Chamberlin, in a Farm Press interview at the recent American Peanut Research and Education Society annual meeting in Savannah, said sclerotinia blight resistance remains a target. “Right now, I haven't improved on the resistance we have in the cultivar Lariat. Farmers don't have to spray Lariat with a fungicide to control sclerotinia.”
She says in most cases growers can plant Lariat and “forget it,” as far as sclerotinia goes. “You just have to get it out at 140 days. It's an early line. If you go much past that, the peg strength is just a little weak. It’s an early variety, so you can harvest at 135 to 140 days. The result is great yield and grade with lower input cost.
“I haven't developed one that has better resistance than Lariat. I probably don't need to unless that resistance breaks down but I would like to improve on Lariat, build in some other disease resistance.”
She says she’s making progress on that front. “I have some lines that have that sclerotinia resistance plus some leaf spot resistance. And I have some that I’ve crossed with a known source of drought tolerance. So, we're looking at drought tolerant, early maturing, disease resistant lines. That's our focus.”
She says offering varieties with multiple advantages will improve grower efficiency.
“Using marker-assisted breeding, we have an opportunity to pyramid different disease packages, drought tolerance, and early maturity. A lot of that is in the early stages of development right now.”
She’s also working on what might seem an odd objective. “I am looking at developing small-seeded runners for the Spanish market because nothing that's out there right now has the disease package that will allow our farmers to grow it without having to treat for sclerotinia and other fungal diseases.
“The lines being grown now are very susceptible. The small-seeded runners will be just as susceptible to fungal disease, sclerotinia, and things like Southern blight, as regular runners.”
The true Spanish varieties, she says, are more upright. “They're not as susceptible to those fungal diseases. But if we start marketing small-seeded runners as Spanish, we have to get disease resistance in those varieties. We’re working on that.
“We have one right now that Rebecca Bennett [USDA-ARS, Plant Pathologist, Stillwater] and I are looking at. It has the right seed size, good yield, and it has excellent resistance to sclerotinia blight. The only reason I didn't release it earlier is because the seed was too small to be a runner.
“We're reevaluating it. We might consider releasing it for the Spanish market if it looks good this year and next year.”
Chamberlin says those efforts target primarily Oklahoma and Texas. “We have also made a lot of progress on peanut smut, which is not in the states yet, that we know of. But Rebecca and I, along with the rest of our team, have been working hard for the last five years to identify resistance to that disease, find the gene responsible for it, develop markers so we can screen for resistance, and then integrate that resistance into cultivated peanut.

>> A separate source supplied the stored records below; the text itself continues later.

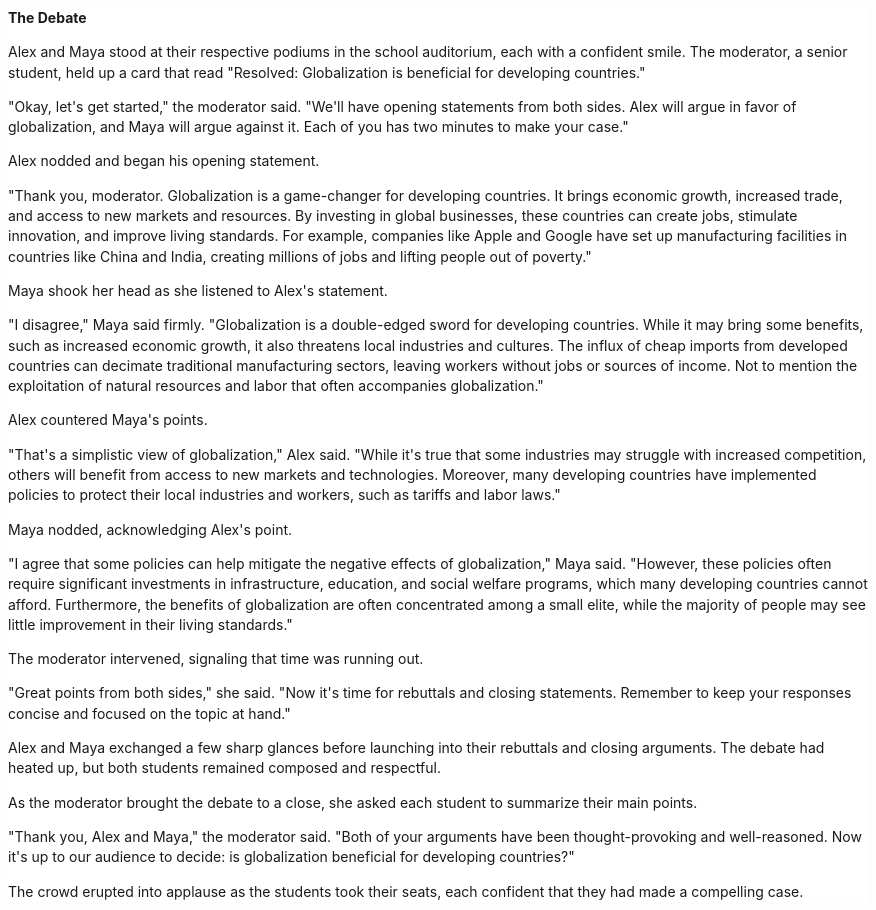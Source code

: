 **The Debate**

Alex and Maya stood at their respective podiums in the school auditorium, each with a confident smile. The moderator, a senior student, held up a card that read "Resolved: Globalization is beneficial for developing countries."

"Okay, let's get started," the moderator said. "We'll have opening statements from both sides. Alex will argue in favor of globalization, and Maya will argue against it. Each of you has two minutes to make your case."

Alex nodded and began his opening statement.

"Thank you, moderator. Globalization is a game-changer for developing countries. It brings economic growth, increased trade, and access to new markets and resources. By investing in global businesses, these countries can create jobs, stimulate innovation, and improve living standards. For example, companies like Apple and Google have set up manufacturing facilities in countries like China and India, creating millions of jobs and lifting people out of poverty."

Maya shook her head as she listened to Alex's statement.

"I disagree," Maya said firmly. "Globalization is a double-edged sword for developing countries. While it may bring some benefits, such as increased economic growth, it also threatens local industries and cultures. The influx of cheap imports from developed countries can decimate traditional manufacturing sectors, leaving workers without jobs or sources of income. Not to mention the exploitation of natural resources and labor that often accompanies globalization."

Alex countered Maya's points.

"That's a simplistic view of globalization," Alex said. "While it's true that some industries may struggle with increased competition, others will benefit from access to new markets and technologies. Moreover, many developing countries have implemented policies to protect their local industries and workers, such as tariffs and labor laws."

Maya nodded, acknowledging Alex's point.

"I agree that some policies can help mitigate the negative effects of globalization," Maya said. "However, these policies often require significant investments in infrastructure, education, and social welfare programs, which many developing countries cannot afford. Furthermore, the benefits of globalization are often concentrated among a small elite, while the majority of people may see little improvement in their living standards."

The moderator intervened, signaling that time was running out.

"Great points from both sides," she said. "Now it's time for rebuttals and closing statements. Remember to keep your responses concise and focused on the topic at hand."

Alex and Maya exchanged a few sharp glances before launching into their rebuttals and closing arguments. The debate had heated up, but both students remained composed and respectful.

As the moderator brought the debate to a close, she asked each student to summarize their main points.

"Thank you, Alex and Maya," the moderator said. "Both of your arguments have been thought-provoking and well-reasoned. Now it's up to our audience to decide: is globalization beneficial for developing countries?"

The crowd erupted into applause as the students took their seats, each confident that they had made a compelling case.
<end>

“We have accomplished all of those things. Now, our team is developing resistant lines for the Southeast, the Southwest, the Virginia-Carolina region, New Mexico for Valencias, and then in Argentina. All those lines are high oleic as well. In the Southeast, our team member Corley Holbrook [USDA-ARS geneticist, Tifton, Ga.] is working with high oleic and non- high oleic because they have a need for both.”
Chamberlin says breeding efforts include all four market types in all the regions in the U.S. and in Argentina to get smut resistance into cultivated peanut.
“That will be agronomically good for farmers in Argentina. This will help them economically right away. For us, we don't have the disease, but we will pyramid that disease resistance in with the diseases we do have so that if smut ever gets here, we will already have resistant cultivars being grown in the field. We shouldn't be threatened by it.”
Matter of time
Chamberlin says although smut has not been identified in the U.S., it’s likely only a matter of time before it gets here.
“We're not sure what caused the outbreak in Argentina,” she says. “Smut was first identified in Brazil on wild peanut. Several decades later it was found in cultivated fields in Argentina and now it's in every cultivated field in Argentina.”
She says the way peanut trade has evolved, spread is likely. “Global marketing, global back and forth importing, exporting of peanuts could be a factor. Weather events might also cause the disease to spread.”
The goal of peanut breeders, Chamberlin says, is to have something in place when smut or other disease shows up in U.S. fields.
It’s a key factor in helping growers produce high quality peanuts efficiently.